What is it about office composting that jumped out at you as a great project to pursue?

AS: The reason we even thought about this project is that most of our co-workers eat in the office. And all of our food garbage was going into the main garbage. But we already had organics collection happening upstairs with ARAMARK. So it seemed like we could just put a new organics collection bin beside the garbage bin, there would be no issue with just putting the organics in there instead.

Initially, we measured it to see how much we were getting, to see if it was worth it to go forward. We found it was. Some days we got a full bag, some days at least half a bag or two-thirds of a bag. Now with composting, our garbage has shrunk to maybe a quarter of what it was. 

LH: We were actually surprised how much there really was coming out of this office.

What were the challenges, and how did you overcome them?

AS: People did have a couple reservations—fruit flies and smell—but once we had addressed that by saying we’ll change it every night, and not give it a chance to smell, that was it. And we pointed out that all of that organic matter was already sitting in the garbage can. So this new system is literally no different in that respect.

We also left it to people individually to decide whether they want to get up and go to that shared space every time, or if they wanted to use their own garbage bin at their desk, and then sort it out later. So we left it up to individuals to figure out what works best for them at their work station.

Why is this kind of environmental action so important to you?

LH: Both Amy and I are concerned about the environment, it’s part of our mindset. And in our department, we’ve done so much with the residences to bring in recycling, collection of organic food scraps, all sorts of things. So environmentalism is already engrained in us. With this composting project, it’s a bigger chance for me to be a part of what the university does. I think that was a big part of it for me: being part of what the university does by being a champion for sustainability.

AS: I agree. We talked a lot about this in ecoREPs actually: how sometimes you feel like you’re just a cog in a machine that you can’t really affect change. But this organics collection project just felt really simple, very achievable, and it would make a very visible difference. And it did! It made an instant, very visible change in how much garbage is produced by our office. It’s overwhelming sometimes to think of all the bad stuff we do to our environment, but this was one thing we felt we really could control and quickly make a difference. 

What advice do you have for anyone wanting to implement a sustainability-related project in their own office?

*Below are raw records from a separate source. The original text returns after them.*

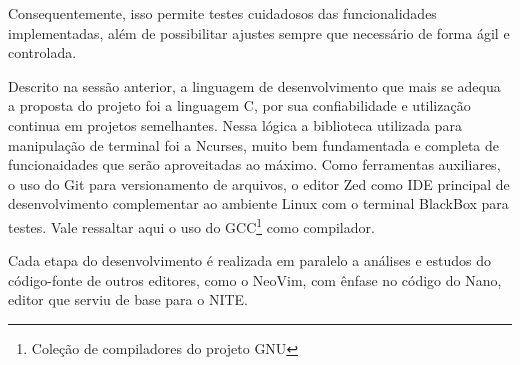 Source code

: Consequentemente, isso permite testes cuidadosos das funcionalidades
implementadas, além de possibilitar ajustes sempre que necessário de forma ágil e
controlada.

Descrito na sessão anterior, a linguagem de desenvolvimento que mais se adequa a
proposta do projeto foi a linguagem C, por sua confiabilidade e utilização continua
em projetos semelhantes. Nessa lógica a biblioteca utilizada para manipulação de
terminal foi a Ncurses, muito bem fundamentada e completa de funcionaidades que serão
aproveitadas ao máximo. Como ferramentas auxiliares, o uso do Git para versionamento
de arquivos, o editor Zed como IDE principal de desenvolvimento complementar ao
ambiente Linux com o terminal BlackBox para testes. Vale ressaltar aqui o uso do
GCC\footnote{Coleção de compiladores do projeto GNU} como compilador.

Cada etapa do desenvolvimento é realizada em paralelo a análises e estudos do
código-fonte de outros editores, como o NeoVim, com ênfase no código do Nano, editor
que serviu de base para o NITE.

AS: I have to admit that I felt nervous, asking everyone in here about organics collection. So just don’t be nervous. It turns out that everyone was more than willing to participate. It just takes that one person to say “let’s do it,” and other people will fall right in line. And that’s something that I didn’t know would be the case. And that probably happens more often than we realize.

LH: Most people want to do right, but they just don’t have the time, or they don’t know how. But it’s not as challenging as it would look at first. And now they can look at Lister Centre and say, well they did it. It can be done, quite easily!

AS: If nothing else, hopefully people will take away the fact that they can get in touch with the Office of Sustainability and ask for help. I’m so glad that we took that ecoREPS program because [through that], I found out more than anything: the stuff that’s already happening on campus, and the resources we already have to help us are amazing.